DATA SHOWN
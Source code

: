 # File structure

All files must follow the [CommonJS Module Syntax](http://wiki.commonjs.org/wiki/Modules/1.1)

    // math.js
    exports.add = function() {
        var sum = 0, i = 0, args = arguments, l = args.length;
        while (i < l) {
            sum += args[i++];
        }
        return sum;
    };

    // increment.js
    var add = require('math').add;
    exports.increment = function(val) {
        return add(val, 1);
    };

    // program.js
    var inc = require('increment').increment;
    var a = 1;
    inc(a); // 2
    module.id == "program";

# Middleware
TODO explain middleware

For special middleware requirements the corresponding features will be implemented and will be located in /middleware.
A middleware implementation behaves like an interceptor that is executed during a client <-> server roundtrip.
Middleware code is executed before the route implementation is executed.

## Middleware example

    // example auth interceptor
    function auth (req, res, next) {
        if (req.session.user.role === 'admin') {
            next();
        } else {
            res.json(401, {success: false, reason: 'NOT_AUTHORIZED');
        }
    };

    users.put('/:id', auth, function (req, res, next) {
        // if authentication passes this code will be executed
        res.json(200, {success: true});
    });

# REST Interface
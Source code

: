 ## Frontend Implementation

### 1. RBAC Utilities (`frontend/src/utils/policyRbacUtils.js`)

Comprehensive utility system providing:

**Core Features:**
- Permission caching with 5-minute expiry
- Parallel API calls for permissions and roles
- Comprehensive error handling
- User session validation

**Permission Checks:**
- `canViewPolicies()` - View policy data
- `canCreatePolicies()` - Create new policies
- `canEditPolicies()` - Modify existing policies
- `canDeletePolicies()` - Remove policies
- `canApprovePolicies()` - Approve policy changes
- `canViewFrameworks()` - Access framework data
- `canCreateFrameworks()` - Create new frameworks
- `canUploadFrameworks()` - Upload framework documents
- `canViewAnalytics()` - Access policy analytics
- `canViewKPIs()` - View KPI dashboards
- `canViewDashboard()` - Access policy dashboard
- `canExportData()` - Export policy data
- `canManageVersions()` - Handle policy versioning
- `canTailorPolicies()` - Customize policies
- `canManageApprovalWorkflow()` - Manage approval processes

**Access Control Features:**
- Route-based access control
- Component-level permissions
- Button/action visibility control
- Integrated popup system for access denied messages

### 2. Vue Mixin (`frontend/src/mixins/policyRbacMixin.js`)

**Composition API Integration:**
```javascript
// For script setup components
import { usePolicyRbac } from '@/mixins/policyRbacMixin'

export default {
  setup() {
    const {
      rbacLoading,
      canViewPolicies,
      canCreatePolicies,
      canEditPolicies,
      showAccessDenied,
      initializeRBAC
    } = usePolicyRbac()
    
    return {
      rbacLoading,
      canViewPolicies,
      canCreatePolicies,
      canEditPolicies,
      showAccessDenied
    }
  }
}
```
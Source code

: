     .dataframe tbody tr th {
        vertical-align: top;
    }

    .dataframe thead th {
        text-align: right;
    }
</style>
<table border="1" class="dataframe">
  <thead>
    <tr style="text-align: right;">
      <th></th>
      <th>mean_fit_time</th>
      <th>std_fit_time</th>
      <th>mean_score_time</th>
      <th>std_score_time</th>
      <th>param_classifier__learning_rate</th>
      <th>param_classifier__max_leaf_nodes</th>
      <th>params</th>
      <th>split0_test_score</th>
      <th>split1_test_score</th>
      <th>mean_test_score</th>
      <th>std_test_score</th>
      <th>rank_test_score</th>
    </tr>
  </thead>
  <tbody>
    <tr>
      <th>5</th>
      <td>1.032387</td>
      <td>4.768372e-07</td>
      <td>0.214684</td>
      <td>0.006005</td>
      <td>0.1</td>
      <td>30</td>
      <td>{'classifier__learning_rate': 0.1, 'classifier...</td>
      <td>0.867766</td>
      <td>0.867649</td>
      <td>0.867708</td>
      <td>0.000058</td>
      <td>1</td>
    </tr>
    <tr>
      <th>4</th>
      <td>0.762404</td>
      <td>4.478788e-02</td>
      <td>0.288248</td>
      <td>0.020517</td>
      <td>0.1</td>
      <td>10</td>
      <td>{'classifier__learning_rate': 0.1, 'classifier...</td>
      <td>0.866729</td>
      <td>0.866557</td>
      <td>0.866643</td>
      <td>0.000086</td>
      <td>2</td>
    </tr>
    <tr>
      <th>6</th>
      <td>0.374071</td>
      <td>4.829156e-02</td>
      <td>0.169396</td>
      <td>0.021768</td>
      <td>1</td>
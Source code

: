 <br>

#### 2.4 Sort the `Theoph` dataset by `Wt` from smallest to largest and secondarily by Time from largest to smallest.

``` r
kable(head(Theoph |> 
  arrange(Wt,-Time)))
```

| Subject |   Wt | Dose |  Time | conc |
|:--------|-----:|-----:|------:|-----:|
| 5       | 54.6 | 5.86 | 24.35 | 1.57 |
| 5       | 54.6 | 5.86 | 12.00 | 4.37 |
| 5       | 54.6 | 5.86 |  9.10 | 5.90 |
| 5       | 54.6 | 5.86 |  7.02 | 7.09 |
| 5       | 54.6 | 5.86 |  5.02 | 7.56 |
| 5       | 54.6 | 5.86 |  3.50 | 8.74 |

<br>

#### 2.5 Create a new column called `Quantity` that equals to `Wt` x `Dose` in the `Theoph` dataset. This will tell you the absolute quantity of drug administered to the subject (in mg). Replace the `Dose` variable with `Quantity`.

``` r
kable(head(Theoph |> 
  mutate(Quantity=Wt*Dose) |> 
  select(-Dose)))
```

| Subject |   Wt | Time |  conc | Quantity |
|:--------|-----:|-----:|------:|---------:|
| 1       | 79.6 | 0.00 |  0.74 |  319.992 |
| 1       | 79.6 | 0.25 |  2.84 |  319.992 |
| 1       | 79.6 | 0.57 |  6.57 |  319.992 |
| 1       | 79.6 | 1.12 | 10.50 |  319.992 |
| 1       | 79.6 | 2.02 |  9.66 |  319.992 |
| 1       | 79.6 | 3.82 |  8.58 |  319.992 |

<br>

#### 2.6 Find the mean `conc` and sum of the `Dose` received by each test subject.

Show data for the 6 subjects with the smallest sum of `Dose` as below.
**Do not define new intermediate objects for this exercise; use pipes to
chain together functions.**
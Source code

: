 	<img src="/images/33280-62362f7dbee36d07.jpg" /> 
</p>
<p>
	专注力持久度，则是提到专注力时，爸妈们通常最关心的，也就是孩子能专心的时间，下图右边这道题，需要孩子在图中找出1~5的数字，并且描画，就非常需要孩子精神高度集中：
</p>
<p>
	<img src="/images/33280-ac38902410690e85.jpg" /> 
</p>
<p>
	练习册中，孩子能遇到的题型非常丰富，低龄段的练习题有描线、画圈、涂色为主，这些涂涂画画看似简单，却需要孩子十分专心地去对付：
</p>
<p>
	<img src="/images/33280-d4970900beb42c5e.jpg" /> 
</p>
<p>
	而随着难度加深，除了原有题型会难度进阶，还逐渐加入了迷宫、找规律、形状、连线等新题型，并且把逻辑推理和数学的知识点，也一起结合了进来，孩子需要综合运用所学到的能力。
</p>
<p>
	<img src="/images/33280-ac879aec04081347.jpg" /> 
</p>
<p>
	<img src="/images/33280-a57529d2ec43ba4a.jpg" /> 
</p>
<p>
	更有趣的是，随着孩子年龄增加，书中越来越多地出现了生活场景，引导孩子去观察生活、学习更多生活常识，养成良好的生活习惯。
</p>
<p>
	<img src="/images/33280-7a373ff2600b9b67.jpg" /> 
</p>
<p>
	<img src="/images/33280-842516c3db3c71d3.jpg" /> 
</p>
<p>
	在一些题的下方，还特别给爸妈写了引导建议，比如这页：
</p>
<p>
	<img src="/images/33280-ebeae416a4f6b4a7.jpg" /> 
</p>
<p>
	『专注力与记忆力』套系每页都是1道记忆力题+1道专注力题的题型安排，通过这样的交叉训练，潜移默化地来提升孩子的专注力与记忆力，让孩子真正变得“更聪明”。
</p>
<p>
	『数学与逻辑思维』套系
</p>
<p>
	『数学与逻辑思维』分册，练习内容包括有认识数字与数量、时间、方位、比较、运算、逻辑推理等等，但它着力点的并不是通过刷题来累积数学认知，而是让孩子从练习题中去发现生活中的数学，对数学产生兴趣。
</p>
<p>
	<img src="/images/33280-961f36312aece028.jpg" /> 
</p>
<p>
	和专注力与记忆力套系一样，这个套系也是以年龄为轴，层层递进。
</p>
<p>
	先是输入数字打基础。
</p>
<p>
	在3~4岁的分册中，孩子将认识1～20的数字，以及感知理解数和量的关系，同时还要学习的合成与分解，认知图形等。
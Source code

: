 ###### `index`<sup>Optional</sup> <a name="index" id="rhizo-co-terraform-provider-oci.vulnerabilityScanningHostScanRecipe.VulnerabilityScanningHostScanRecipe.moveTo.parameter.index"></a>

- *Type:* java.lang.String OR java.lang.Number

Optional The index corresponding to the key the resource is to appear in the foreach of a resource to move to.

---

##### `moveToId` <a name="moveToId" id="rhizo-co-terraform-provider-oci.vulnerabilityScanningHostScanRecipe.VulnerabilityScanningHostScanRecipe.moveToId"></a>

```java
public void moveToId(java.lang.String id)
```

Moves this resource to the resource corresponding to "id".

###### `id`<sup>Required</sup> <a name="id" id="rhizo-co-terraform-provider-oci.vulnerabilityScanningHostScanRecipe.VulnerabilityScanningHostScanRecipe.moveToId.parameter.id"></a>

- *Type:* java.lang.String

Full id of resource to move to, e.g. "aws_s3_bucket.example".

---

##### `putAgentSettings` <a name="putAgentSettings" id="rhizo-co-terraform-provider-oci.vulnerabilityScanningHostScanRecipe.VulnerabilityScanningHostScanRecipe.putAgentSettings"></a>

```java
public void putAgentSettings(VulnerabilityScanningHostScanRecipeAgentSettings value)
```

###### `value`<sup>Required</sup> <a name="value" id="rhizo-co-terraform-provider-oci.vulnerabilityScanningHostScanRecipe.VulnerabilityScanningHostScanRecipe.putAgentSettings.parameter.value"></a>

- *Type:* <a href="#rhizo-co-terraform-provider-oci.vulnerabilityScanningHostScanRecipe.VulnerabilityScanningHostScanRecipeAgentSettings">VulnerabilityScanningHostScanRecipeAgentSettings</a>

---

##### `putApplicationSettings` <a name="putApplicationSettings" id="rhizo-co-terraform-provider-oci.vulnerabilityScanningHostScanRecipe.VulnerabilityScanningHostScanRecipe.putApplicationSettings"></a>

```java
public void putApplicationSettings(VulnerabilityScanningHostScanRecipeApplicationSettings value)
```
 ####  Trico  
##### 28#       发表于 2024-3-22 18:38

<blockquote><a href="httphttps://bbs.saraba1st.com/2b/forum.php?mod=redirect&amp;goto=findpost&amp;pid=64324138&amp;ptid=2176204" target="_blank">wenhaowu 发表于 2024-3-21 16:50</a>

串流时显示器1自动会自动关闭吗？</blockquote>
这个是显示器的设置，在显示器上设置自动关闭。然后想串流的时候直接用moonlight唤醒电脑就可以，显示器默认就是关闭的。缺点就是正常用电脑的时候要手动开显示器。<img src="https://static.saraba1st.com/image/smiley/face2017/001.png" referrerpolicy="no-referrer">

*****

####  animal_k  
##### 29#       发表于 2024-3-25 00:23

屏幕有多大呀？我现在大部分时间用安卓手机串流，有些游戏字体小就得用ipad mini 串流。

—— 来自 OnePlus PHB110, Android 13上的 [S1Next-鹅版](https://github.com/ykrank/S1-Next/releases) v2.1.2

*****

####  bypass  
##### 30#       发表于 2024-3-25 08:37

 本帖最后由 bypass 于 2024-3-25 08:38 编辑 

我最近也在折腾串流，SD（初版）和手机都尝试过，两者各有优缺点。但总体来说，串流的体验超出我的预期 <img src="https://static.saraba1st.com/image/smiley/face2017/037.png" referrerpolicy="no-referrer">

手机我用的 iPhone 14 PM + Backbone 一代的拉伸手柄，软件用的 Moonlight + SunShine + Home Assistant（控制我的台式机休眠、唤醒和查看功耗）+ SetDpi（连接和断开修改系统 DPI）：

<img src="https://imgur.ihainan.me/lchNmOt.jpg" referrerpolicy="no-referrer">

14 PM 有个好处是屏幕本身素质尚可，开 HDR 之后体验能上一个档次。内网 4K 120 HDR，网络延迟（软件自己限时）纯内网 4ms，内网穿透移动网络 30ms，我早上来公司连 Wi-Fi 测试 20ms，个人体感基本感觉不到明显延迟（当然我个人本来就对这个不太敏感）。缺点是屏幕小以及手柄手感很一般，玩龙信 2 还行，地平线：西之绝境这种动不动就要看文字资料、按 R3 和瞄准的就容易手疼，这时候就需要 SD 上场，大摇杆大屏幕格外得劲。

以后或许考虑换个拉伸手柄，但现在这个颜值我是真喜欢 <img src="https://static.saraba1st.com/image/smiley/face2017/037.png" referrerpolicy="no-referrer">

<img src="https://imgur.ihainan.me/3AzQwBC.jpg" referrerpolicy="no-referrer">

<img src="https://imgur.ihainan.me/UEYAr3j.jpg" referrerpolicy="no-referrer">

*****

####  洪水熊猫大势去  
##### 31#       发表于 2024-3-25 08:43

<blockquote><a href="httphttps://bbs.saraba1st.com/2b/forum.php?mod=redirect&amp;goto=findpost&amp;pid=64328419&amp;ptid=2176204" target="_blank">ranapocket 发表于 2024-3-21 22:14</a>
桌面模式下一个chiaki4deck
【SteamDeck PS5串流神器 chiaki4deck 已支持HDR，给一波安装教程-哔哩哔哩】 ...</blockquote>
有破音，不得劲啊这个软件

EXERCISE OBJECTIVE
Quote every line of the records above, from the first down to the one holding "Comprehensive utility system", exactly as written.

ANSWER BOX
Source code

: # File structure

All files must follow the [CommonJS Module Syntax](http://wiki.commonjs.org/wiki/Modules/1.1)

    // math.js
    exports.add = function() {
        var sum = 0, i = 0, args = arguments, l = args.length;
        while (i < l) {
            sum += args[i++];
        }
        return sum;
    };

    // increment.js
    var add = require('math').add;
    exports.increment = function(val) {
        return add(val, 1);
    };

    // program.js
    var inc = require('increment').increment;
    var a = 1;
    inc(a); // 2
    module.id == "program";

# Middleware
TODO explain middleware

For special middleware requirements the corresponding features will be implemented and will be located in /middleware.
A middleware implementation behaves like an interceptor that is executed during a client <-> server roundtrip.
Middleware code is executed before the route implementation is executed.

## Middleware example

    // example auth interceptor
    function auth (req, res, next) {
        if (req.session.user.role === 'admin') {
            next();
        } else {
            res.json(401, {success: false, reason: 'NOT_AUTHORIZED');
        }
    };

    users.put('/:id', auth, function (req, res, next) {
        // if authentication passes this code will be executed
        res.json(200, {success: true});
    });

# REST Interface
Source code

: ## Frontend Implementation

### 1. RBAC Utilities (`frontend/src/utils/policyRbacUtils.js`)

Comprehensive utility system providing:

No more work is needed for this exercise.